*** Opening of Input ***

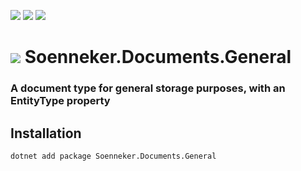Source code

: ﻿[![](https://img.shields.io/nuget/v/soenneker.documents.general.svg?style=for-the-badge)](https://www.nuget.org/packages/soenneker.documents.general/)
[![](https://img.shields.io/github/actions/workflow/status/soenneker/soenneker.documents.general/publish-package.yml?style=for-the-badge)](https://github.com/soenneker/soenneker.documents.general/actions/workflows/publish-package.yml)
[![](https://img.shields.io/nuget/dt/soenneker.documents.general.svg?style=for-the-badge)](https://www.nuget.org/packages/soenneker.documents.general/)

# ![](https://user-images.githubusercontent.com/4441470/224455560-91ed3ee7-f510-4041-a8d2-3fc093025112.png) Soenneker.Documents.General
### A document type for general storage purposes, with an EntityType property

## Installation

```
dotnet add package Soenneker.Documents.General
```
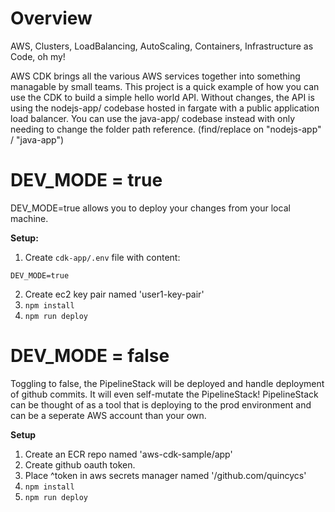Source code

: # Overview

AWS, Clusters, LoadBalancing, AutoScaling, Containers, Infrastructure as Code, oh my!

AWS CDK brings all the various AWS services together into something managable by small teams. This project is a quick example of how you can use the CDK to build a simple hello world API.  Without changes, the API is using the nodejs-app/ codebase hosted in fargate with a public application load balancer.  You can use the java-app/ codebase instead with only needing to change the folder path reference. (find/replace on "nodejs-app" / "java-app")

# DEV_MODE = true

DEV_MODE=true allows you to deploy your changes from your local machine.

**Setup:**

1. Create `cdk-app/.env` file with content:

```
DEV_MODE=true
```

2. Create ec2 key pair named 'user1-key-pair'
1. `npm install`
1. `npm run deploy`

# DEV_MODE = false

Toggling to false, the PipelineStack will be deployed and handle deployment of github commits.  It will even self-mutate the PipelineStack!  PipelineStack can be thought of as a tool that is deploying to the prod environment and can be a seperate AWS account than your own.

**Setup**

1. Create an ECR repo named 'aws-cdk-sample/app'
1. Create github oauth token.
1. Place ^token in aws secrets manager named '/github.com/quincycs'
1. `npm install`
1. `npm run deploy`
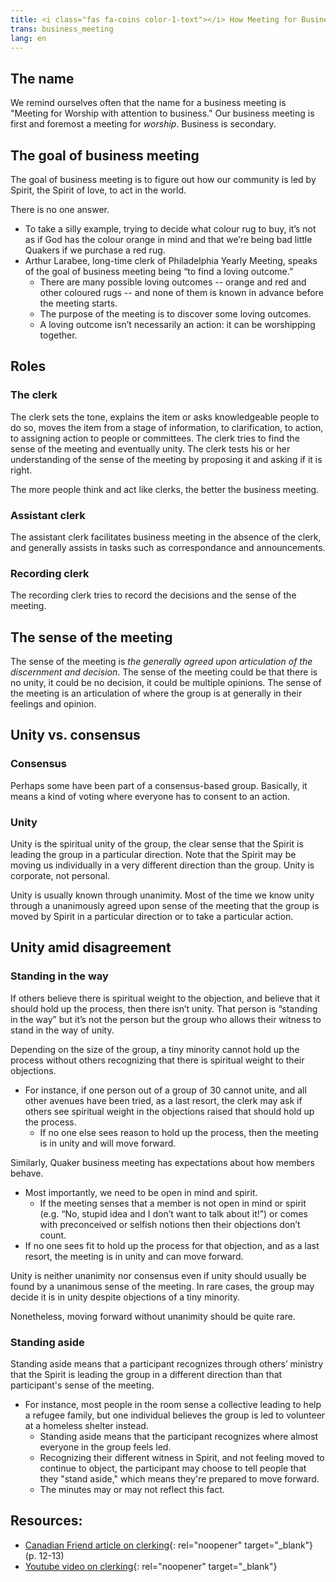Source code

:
 ```yaml
---
title: <i class="fas fa-coins color-1-text"></i> How Meeting for Business works <i class="fas fa-pencil-alt fa-fw color-1-dark-text"></i>
trans: business_meeting
lang: en
---
```

## The name
We remind ourselves often that the name for a business meeting is "Meeting for Worship with attention to business." Our business meeting is first and foremost a meeting for _worship_. Business is secondary.
## The goal of business meeting
The goal of business meeting is to figure out how our community is led by Spirit, the Spirit of love, to act in the world. 

There is no one answer.
* To take a silly example, trying to decide what colour rug to buy, it’s not as if God has the colour orange in mind and that we’re being bad little Quakers if we purchase a red rug.
* Arthur Larabee, long-time clerk of Philadelphia Yearly Meeting, speaks of the goal of business meeting being “to find a loving outcome.”
  * There are many possible loving outcomes -- orange and red and other coloured rugs -- and none of them is known in advance before the meeting starts.
  * The purpose of the meeting is to discover some loving outcomes.
  * A loving outcome isn’t necessarily an action: it can be worshipping together.

## Roles <i class="fas fa-theater-masks fa-fw color-1-text"></i>
### The clerk<span class="stanchor"><a name="clerk"></a></span>
The clerk sets the tone, explains the item or asks knowledgeable people to do so, moves the item from a stage of information, to clarification, to action, to assigning action to people or committees. The clerk tries to find the sense of the meeting and eventually unity. The clerk tests his or her understanding of the sense of the meeting by proposing it and asking if it is right. 

The more people think and act like clerks, the better the business meeting.

### Assistant clerk<span class="stanchor"><a name="the-assistant-clerk"></a></span>
The assistant clerk facilitates business meeting in the absence of the clerk, and generally assists in tasks such as correspondance and announcements.

### Recording clerk<span class="stanchor"><a name="the-recording-clerk"></a></span>
The recording clerk tries to record the decisions and the sense of the meeting.

## The sense of the meeting
The sense of the meeting is _the generally agreed upon articulation of the discernment and decision_. The sense of the meeting could be that there is no unity, it could be no decision, it could be multiple opinions. The sense of the meeting is an articulation of where the group is at generally in their feelings and opinion.
## Unity vs. consensus
### Consensus
Perhaps some have been part of a consensus-based group. Basically, it means a kind of voting where everyone has to consent to an action.
### Unity
Unity is the spiritual unity of the group, the clear sense that the Spirit is leading the group in a particular direction. Note that the Spirit may be moving us individually in a very different direction than the group. Unity is corporate, not personal.

Unity is usually known through unanimity. Most of the time we know unity through a unanimously agreed upon sense of the meeting that the group is moved by Spirit in a particular direction or to take a particular action.

## Unity amid disagreement
### Standing in the way
If others believe there is spiritual weight to the objection, and believe that it should hold up the process, then there isn’t unity. That person is “standing in the way” but it’s not the person but the group who allows their witness to stand in the way of unity.

Depending on the size of the group, a tiny minority cannot hold up the process without others recognizing that there is spiritual weight to their objections.
* For instance, if one person out of a group of 30 cannot unite, and all other avenues have been tried, as a last resort, the clerk may ask if others see spiritual weight in the objections raised that should hold up the process.
  * If no one else sees reason to hold up the process, then the meeting is in unity and will move forward.

Similarly, Quaker business meeting has expectations about how members behave.
* Most importantly, we need to be open in mind and spirit.
  * If the meeting senses that a member is not open in mind or spirit (e.g. “No, stupid idea and I don’t want to talk about it!”) or comes with preconceived or selfish notions then their objections don’t count. 
* If no one sees fit to hold up the process for that objection, and as a last resort, the meeting is in unity and can move forward.

Unity is neither unanimity nor consensus even if unity should usually be found by a unanimous sense of the meeting. In rare cases, the group may decide it is in unity despite objections of a tiny minority.

Nonetheless, moving forward without unanimity should be quite rare.
### Standing aside
Standing aside means that a participant recognizes through others’ ministry that the Spirit is leading the group in a different direction than that participant's sense of the meeting.
* For instance, most people in the room sense a collective leading to help a refugee family, but one individual believes the group is led to volunteer at a homeless shelter instead.
  * Standing aside means that the participant recognizes where almost everyone in the group feels led.
  * Recognizing their different witness in Spirit, and not feeling moved to continue to object, the participant may choose to tell people that they "stand aside," which means they're prepared to move forward.
  * The minutes may or may not reflect this fact.

## Resources:
* [Canadian Friend article on clerking](https://quaker.ca/wp-content/uploads/2020/05/TCF-Spring-2020-Final-Digital.pdf){: rel="noopener" target="_blank"} (p. 12-13)
* [Youtube video on clerking](https://youtu.be/1KJpF0fzZkI){: rel="noopener" target="_blank"}
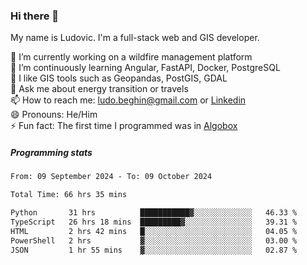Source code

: ### Hi there 👋

My name is Ludovic. I'm a full-stack web and GIS developer.

 🔭 I’m currently working on a wildfire management platform<br/>
 🌱 I’m continuously learning Angular, FastAPI, Docker, PostgreSQL<br/>
 👯 I like GIS tools such as Geopandas, PostGIS, GDAL<br/>
 💬 Ask me about energy transition or travels<br/>
 📫 How to reach me: ludo.beghin@gmail.com or [Linkedin](https://www.linkedin.com/in/ludovic-beghin/)<br/>
 😄 Pronouns: He/Him<br/>
 ⚡ Fun fact: The first time I programmed was in [Algobox](https://fr.wikipedia.org/wiki/Algobox)<br/>

##### Programming stats
<!--START_SECTION:waka-->

```txt
From: 09 September 2024 - To: 09 October 2024

Total Time: 66 hrs 35 mins

Python       31 hrs          ███████████▓░░░░░░░░░░░░░   46.33 %
TypeScript   26 hrs 18 mins  █████████▓░░░░░░░░░░░░░░░   39.31 %
HTML         2 hrs 42 mins   █░░░░░░░░░░░░░░░░░░░░░░░░   04.05 %
PowerShell   2 hrs           ▓░░░░░░░░░░░░░░░░░░░░░░░░   03.00 %
JSON         1 hr 55 mins    ▓░░░░░░░░░░░░░░░░░░░░░░░░   02.87 %
```

<!--END_SECTION:waka-->
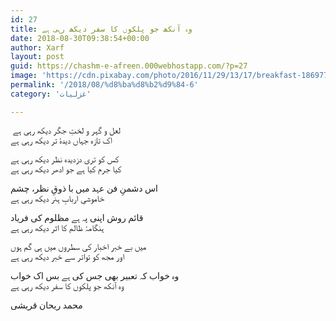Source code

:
```yaml
---
id: 27
title: وہ آنکھ جو پلکوں کا سفر دیکھ رہی ہے
date: 2018-08-30T09:38:54+00:00
author: Xarf
layout: post
guid: https://chashm-e-afreen.000webhostapp.com/?p=27
image: 'https://cdn.pixabay.com/photo/2016/11/29/13/17/breakfast-1869772__480.jpg'
permalink: '/2018/08/%d8%ba%d8%b2%d9%84-6'
category: 'غزلیات'

---
```


<div class="entry-content">
  <p>
    <span style="font-family: Mehr;"> لعل و گہر و لختِ جگر دیکھ رہی ہے<br /> اک تازہ جہاں دیدۂ تر دیکھ رہی ہے</span>


  <p>
    <span style="font-family: Mehr;">کس کو تری دزدیدہ نظر دیکھ رہی ہے</span><br /> <span style="font-family: Mehr;">کیا جرم کیا ہے جو ادھر دیکھ رہی ہے</span>

</div>

<div class="entry-content">
  <p>
    <span style="font-family: Mehr;">اس دشمنِ فن عہد میں با ذوقِ نظر، چشم</span><br /> <span style="font-family: Mehr;">خاموشیِ اربابِ ہنر دیکھ رہی ہے</span>


  <p>
    <span style="font-family: Mehr;">قائم روش اپنی پہ ہے مظلوم کی فریاد</span><br /> <span style="font-family: Mehr;">ہنگامۂ ظالم کا اثر دیکھ رہی ہے</span>

</div>

<div class="entry-content">
  <p>
    <span style="font-family: Mehr;">میں بے خبر اخبار کی سطروں میں ہی گم ہوں</span><br /> <span style="font-family: Mehr;">اور مجھ کو تواتر سے خبر دیکھ رہی ہے</span>


  <p>
    <span style="font-family: Mehr;">وہ خواب کہ تعبیر بھی جس کی ہے بس اک خواب</span><br /> <span style="font-family: Mehr;">وہ آنکھ جو پلکوں کا سفر دیکھ رہی ہے</span>


  <p>
    <span style="font-family: Mehr;">محمد ریحان قریشی</span>

</div>
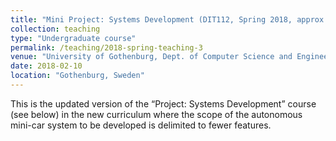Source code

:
 ```yaml
---
title: "Mini Project: Systems Development (DIT112, Spring 2018, approx. 50 students)"
collection: teaching
type: "Undergraduate course"
permalink: /teaching/2018-spring-teaching-3
venue: "University of Gothenburg, Dept. of Computer Science and Engineering (SEM Bachelor Program)"
date: 2018-02-10
location: "Gothenburg, Sweden"
---
```

This is the updated version of the “Project: Systems Development” course (see below) in the new curriculum where the scope of the autonomous mini-car system to be developed is delimited to fewer features.
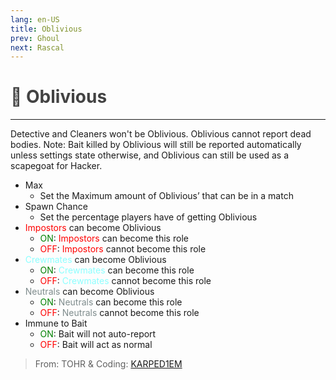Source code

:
 ```yaml
---
lang: en-US
title: Oblivious
prev: Ghoul
next: Rascal
---
```


# <font color=#424242>🤡 <b>Oblivious</b></font> <Badge text="Harmful" type="tip" vertical="middle"/>
---

Detective and Cleaners won't be Oblivious. Oblivious cannot report dead bodies. Note: Bait killed by Oblivious will still be reported automatically unless settings state otherwise, and Oblivious can still be used as a scapegoat for Hacker.
* Max
  * Set the Maximum amount of Oblivious’ that can be in a match
* Spawn Chance
  * Set the percentage players have of getting Oblivious
* <font color=red>Impostors</font> can become Oblivious
  * <font color=green>ON</font>: <font color=red>Impostors</font> can become this role
  * <font color=red>OFF</font>: <font color=red>Impostors</font> cannot become this role
* <font color=#8cffff>Crewmates</font> can become Oblivious
  * <font color=green>ON</font>: <font color=#8cffff>Crewmates</font> can become this role
  * <font color=red>OFF</font>: <font color=#8cffff>Crewmates</font> cannot become this role
* <font color=#7f8c8d>Neutrals</font> can become Oblivious
  * <font color=green>ON</font>: <font color=#7f8c8d>Neutrals</font> can become this role
  * <font color=red>OFF</font>: <font color=#7f8c8d>Neutrals</font> cannot become this role
* Immune to Bait
  * <font color=green>ON</font>: Bait will not auto-report
  * <font color=red>OFF</font>: Bait will act as normal

> From: TOHR & Coding: [KARPED1EM](https://github.com/KARPED1EM)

*** Close of Input ***

Using the material above, return each line in which the word "moved" occurs.

Task result -
Unity is usually known through unanimity. Most of the time we know unity through a unanimously agreed upon sense of the meeting that the group is moved by Spirit in a particular direction or to take a particular action.
  * Recognizing their different witness in Spirit, and not feeling moved to continue to object, the participant may choose to tell people that they "stand aside," which means they're prepared to move forward.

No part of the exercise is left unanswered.